Além da música, tenho uma dedicação quase religiosa de assistir a um filme na Mubi por semana. Por indicação de uma amiga, assisti ‘Às vezes quero sumir’, de Rachel Lambert. É um filme com uma premissa simples: o dia a dia, as poucas novidades que acontecem na vida da personagem, que, em momentos de devaneio, pensa em desaparecer. As imagens que povoam sua mente são apresentadas ao público quase como uma fotografia, um frame estático que nos transporta para aquela sensação. Isso me fez lembrar de um trecho do livro ‘Sobre fotografia’, de Susan Sontag, que diz: “todas as fotos são memento mori. Tirar uma foto é participar da mortalidade, da vulnerabilidade e da mutabilidade de outra pessoa. Precisamente por cortar uma fatia desse momento e congelá-la, toda foto testemunha a dissolução implacável do tempo”.

Acredito que seja por isso que, sempre que estou no início de uma produção, penso em uma única imagem que poderia descrever esse filme, mesmo que de forma subjetiva ou semiótica, e a partir dela a ideia cresce. Esse é um exercício que faço e sinto que tem conexão com essa eu menina do interior, que tateia e sente as imagens antes de colocá-las à disposição e interpretação do público. Elas precisam, antes, me tocar e fazer sentido para mim.

Acredito que a inspiração é uma linha invisível que se encontra no meio da rotina, do banal, do corriqueiro. Diante de tantos estímulos que temos hoje, é preciso manter os sentidos livres para receber o que a vida nos reserva. E quando nada chega, não significa que está vazio, mas sim que esses sentidos precisam de um tempo para se renovar.

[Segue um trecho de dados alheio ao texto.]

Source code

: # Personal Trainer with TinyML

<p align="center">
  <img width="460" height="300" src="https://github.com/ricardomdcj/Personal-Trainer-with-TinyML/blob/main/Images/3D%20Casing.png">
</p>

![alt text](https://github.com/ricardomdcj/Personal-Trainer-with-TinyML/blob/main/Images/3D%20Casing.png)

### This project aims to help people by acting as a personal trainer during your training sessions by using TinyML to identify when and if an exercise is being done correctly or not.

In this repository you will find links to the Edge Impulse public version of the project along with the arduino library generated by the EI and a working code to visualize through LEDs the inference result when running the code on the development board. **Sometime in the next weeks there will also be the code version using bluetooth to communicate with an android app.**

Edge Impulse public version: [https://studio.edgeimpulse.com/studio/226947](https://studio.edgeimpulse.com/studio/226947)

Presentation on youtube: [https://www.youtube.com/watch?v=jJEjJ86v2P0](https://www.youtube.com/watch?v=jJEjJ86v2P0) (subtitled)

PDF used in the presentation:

A fotografia analógica sempre foi um artefato caro e, por não ter recursos financeiros quando comecei, aprendi muito com a escassez, o reaproveitamento e o experimento. Para mim, a fase de experimentação é a mais preciosa. É nela que nos moldamos, pois é durante o processo que a inspiração ganha movimento, ritmo e potência para crescer com embasamento e essência, e, assim, inspirar o público.